Synthesis, Crystal Structure and Physical Properties of Sr2FeOsO6

TL;DR

This study reports the synthesis, detailed crystal structure, magnetic behavior, and electronic properties of a new osmium-based double perovskite, Sr2FeOsO6, revealing its phase transitions and semiconducting nature.

Contribution

It introduces a new osmium double perovskite, characterizes its structure and properties, and compares effects of Fe3+ substitution in related compounds.

Findings

Sr2FeOsO6 has a pseudo-cubic structure at room temperature and tetragonal at low temperature.

The compound exhibits two magnetic phase transitions at 140 K and 67 K.

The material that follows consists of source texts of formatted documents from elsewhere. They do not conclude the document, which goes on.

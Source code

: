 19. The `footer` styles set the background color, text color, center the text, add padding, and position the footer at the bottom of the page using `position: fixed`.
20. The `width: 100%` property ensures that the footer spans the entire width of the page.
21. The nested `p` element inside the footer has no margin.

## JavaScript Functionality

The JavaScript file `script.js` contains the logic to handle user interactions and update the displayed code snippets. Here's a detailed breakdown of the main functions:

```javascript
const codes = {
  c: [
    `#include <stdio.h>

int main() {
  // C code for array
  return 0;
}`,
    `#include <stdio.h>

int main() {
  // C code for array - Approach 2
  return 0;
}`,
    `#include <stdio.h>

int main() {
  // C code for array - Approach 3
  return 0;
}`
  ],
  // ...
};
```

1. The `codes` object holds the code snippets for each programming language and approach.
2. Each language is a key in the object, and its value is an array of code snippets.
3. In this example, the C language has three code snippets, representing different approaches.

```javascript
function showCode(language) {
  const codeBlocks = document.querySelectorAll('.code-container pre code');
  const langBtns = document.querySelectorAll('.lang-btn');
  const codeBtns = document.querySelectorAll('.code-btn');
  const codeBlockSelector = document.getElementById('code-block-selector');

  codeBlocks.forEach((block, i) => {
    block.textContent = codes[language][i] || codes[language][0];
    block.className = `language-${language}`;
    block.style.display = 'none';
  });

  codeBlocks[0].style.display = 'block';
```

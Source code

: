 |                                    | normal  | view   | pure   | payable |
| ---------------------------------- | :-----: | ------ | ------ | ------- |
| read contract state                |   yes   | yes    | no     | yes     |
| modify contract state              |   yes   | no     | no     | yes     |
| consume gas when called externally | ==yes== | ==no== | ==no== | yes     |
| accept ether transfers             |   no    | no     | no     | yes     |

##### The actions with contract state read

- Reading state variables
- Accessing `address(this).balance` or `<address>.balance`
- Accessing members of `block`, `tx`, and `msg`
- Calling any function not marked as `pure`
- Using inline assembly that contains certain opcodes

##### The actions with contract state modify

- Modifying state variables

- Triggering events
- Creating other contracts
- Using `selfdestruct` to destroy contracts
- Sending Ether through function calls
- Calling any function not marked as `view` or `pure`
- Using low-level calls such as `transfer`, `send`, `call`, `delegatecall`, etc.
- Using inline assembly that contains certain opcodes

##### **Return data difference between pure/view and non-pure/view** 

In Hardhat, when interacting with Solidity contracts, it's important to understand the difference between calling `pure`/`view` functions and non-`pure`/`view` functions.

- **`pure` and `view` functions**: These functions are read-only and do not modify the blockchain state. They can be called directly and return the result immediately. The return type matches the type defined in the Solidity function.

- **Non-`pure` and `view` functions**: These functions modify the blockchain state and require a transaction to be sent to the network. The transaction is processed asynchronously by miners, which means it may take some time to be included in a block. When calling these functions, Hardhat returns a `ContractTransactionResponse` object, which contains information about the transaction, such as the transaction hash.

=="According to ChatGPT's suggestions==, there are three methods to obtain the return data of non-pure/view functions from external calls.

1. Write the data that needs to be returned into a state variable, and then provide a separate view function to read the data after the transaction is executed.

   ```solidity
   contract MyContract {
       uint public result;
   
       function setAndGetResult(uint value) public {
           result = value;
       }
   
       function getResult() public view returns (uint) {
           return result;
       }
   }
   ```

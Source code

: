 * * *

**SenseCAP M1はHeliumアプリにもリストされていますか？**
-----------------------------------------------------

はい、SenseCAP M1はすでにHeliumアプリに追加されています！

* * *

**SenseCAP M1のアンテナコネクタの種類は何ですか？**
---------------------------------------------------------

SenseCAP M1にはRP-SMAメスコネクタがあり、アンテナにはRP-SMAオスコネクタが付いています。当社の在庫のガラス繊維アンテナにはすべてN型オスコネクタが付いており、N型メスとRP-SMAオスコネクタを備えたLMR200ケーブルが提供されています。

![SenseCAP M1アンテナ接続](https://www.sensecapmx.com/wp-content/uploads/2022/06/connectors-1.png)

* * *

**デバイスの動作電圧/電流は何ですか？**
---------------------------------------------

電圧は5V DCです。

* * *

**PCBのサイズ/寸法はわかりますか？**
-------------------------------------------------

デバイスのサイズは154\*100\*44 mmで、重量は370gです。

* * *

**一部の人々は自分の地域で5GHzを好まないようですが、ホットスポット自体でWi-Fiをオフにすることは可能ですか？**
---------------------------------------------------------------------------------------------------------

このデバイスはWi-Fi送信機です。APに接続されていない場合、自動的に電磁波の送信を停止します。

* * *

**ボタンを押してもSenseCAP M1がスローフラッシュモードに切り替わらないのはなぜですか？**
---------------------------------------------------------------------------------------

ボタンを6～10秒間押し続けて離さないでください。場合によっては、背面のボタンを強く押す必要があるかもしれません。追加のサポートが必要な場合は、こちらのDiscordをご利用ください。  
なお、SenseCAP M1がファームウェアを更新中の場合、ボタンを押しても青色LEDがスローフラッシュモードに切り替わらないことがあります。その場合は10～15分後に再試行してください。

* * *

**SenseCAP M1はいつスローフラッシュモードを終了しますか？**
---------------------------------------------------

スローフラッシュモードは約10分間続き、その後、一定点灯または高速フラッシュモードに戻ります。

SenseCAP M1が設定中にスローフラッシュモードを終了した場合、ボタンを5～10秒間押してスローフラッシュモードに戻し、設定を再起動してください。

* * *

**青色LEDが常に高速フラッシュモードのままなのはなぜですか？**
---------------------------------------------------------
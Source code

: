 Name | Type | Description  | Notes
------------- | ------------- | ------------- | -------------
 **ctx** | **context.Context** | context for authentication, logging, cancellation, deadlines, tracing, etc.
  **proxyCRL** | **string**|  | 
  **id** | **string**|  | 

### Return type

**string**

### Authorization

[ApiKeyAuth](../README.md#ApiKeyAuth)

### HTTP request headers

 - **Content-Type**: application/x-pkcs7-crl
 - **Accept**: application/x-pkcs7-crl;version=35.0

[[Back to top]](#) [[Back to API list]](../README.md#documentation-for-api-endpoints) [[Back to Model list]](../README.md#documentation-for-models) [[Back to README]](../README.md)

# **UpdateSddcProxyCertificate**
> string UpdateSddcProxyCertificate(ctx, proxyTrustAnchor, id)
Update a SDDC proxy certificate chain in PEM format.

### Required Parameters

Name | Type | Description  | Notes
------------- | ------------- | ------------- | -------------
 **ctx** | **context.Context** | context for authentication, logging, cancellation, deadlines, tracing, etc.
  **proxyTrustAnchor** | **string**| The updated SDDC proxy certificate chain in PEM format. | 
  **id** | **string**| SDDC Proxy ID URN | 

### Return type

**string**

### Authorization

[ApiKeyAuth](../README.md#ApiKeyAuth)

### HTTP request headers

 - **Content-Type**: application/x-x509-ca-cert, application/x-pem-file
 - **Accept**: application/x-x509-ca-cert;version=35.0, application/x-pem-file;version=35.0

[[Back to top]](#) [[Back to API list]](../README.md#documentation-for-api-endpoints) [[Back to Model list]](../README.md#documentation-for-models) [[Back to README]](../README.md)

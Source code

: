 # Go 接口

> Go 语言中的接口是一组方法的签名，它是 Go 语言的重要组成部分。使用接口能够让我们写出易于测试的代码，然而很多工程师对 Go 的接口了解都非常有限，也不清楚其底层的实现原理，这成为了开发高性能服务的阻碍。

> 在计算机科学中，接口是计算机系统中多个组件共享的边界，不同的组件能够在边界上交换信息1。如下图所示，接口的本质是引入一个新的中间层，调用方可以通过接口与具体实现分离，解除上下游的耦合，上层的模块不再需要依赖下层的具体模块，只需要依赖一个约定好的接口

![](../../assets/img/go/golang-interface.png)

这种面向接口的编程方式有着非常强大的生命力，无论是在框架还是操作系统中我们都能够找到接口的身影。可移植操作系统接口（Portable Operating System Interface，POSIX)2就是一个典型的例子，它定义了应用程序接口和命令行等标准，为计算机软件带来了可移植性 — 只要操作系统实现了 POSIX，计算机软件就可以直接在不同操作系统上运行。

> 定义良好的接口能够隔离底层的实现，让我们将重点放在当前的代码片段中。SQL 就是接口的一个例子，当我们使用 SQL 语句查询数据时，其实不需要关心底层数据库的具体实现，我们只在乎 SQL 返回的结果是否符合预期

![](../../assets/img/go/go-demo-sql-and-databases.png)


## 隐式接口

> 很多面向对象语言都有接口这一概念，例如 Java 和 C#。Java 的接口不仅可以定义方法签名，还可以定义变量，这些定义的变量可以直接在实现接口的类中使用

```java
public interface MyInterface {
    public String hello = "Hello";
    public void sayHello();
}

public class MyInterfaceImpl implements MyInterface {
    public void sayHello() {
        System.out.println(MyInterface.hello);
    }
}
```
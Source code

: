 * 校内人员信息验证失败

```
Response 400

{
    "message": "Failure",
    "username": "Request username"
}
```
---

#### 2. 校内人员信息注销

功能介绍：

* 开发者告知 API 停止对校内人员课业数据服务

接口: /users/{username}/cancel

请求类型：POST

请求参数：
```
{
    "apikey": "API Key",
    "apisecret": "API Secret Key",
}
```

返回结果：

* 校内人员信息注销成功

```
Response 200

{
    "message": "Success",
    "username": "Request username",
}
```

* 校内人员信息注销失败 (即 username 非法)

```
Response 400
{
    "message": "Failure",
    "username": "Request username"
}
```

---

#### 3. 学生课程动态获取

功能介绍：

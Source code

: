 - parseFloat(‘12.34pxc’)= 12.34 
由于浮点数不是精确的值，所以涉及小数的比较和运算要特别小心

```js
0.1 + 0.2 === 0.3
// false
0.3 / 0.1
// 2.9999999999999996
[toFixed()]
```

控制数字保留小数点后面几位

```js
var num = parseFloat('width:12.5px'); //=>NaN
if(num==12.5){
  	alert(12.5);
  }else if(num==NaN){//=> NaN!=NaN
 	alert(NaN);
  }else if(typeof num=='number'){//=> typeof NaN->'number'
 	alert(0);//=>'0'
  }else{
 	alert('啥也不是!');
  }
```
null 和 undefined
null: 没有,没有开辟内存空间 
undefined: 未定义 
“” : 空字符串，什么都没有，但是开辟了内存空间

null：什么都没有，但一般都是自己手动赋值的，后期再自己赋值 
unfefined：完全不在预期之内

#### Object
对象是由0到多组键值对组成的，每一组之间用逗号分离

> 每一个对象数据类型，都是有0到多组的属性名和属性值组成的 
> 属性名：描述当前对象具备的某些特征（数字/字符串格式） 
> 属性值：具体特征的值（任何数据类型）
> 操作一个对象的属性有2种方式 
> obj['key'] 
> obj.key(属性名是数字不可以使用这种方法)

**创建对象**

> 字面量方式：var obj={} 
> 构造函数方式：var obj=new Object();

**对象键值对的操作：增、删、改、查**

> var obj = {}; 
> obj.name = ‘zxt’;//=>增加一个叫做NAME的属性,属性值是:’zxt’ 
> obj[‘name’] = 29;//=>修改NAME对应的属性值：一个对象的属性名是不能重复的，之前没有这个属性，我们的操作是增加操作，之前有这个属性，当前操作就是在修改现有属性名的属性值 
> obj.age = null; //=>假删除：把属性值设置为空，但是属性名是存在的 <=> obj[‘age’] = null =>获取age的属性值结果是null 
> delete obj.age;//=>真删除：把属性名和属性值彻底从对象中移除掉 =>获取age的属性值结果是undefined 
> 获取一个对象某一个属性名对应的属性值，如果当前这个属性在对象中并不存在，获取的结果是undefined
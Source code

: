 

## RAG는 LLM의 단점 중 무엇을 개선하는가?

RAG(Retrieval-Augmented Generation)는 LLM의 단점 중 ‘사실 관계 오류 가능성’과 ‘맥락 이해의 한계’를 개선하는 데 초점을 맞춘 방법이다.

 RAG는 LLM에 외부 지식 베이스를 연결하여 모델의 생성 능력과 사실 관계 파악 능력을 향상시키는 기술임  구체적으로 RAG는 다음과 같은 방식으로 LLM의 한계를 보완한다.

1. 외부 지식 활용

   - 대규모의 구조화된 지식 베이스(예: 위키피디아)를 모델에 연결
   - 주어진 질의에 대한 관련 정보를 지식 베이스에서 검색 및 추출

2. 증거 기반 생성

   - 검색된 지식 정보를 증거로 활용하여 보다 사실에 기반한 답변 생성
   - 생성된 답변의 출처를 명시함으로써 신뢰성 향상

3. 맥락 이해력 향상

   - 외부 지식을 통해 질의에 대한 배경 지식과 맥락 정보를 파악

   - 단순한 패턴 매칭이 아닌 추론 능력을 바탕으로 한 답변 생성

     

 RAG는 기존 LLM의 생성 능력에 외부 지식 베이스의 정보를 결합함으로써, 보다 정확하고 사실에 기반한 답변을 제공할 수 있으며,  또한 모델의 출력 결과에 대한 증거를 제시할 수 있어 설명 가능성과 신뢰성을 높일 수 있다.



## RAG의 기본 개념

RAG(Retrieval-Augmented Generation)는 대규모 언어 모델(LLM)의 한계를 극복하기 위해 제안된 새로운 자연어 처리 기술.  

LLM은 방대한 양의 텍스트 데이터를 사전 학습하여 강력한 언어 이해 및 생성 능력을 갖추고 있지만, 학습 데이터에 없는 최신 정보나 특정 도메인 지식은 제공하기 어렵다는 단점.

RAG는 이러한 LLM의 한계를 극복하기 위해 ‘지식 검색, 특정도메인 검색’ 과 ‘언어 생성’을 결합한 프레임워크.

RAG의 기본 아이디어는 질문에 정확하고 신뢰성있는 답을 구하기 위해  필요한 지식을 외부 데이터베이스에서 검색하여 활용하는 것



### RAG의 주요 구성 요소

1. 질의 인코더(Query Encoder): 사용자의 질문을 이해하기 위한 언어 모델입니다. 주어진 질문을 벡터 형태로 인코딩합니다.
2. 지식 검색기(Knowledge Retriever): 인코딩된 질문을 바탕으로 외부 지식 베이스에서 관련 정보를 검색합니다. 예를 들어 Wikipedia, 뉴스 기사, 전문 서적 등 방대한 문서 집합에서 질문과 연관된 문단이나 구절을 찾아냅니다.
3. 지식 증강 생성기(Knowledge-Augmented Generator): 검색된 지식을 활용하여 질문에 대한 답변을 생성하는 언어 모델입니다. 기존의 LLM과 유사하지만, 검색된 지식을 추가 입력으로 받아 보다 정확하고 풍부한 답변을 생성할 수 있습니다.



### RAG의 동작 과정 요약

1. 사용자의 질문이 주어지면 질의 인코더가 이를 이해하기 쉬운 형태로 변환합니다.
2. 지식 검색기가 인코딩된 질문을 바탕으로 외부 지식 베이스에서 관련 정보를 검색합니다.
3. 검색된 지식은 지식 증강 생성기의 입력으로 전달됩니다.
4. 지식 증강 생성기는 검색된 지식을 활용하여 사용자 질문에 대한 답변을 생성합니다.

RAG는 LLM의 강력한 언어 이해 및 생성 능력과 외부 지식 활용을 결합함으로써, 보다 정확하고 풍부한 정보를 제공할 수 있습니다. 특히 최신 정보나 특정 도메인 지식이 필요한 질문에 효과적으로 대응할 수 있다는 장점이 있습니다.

Band structure calculations indicate it is a narrow-gap semiconductor.

Abstract

In the exploration of new osmium based double perovskites, Sr2FeOsO6 is a new insertion in the existing family. The polycrystalline compound has been prepared by solid state synthesis from the respective binary oxides. PXRD analysis shows the structure is pseudo-cubic at room temperature, whereas low-temperature synchrotron data refinements reveal the structure to be tetragonal, space group I4/m. Heat capacity and magnetic measurements of Sr2FeOsO6 indicated the presence of two magnetic phase transitions at T1 = 140 K and T2 = 67 K. Band structure calculations showed the compound as a narrow energy gap semiconductor, which supports the experimental results obtained from the resistivity measurements. The present study documents significant structural and electronic effects of substituting Fe3+ for Cr3+ ion in Sr2CrOsO6.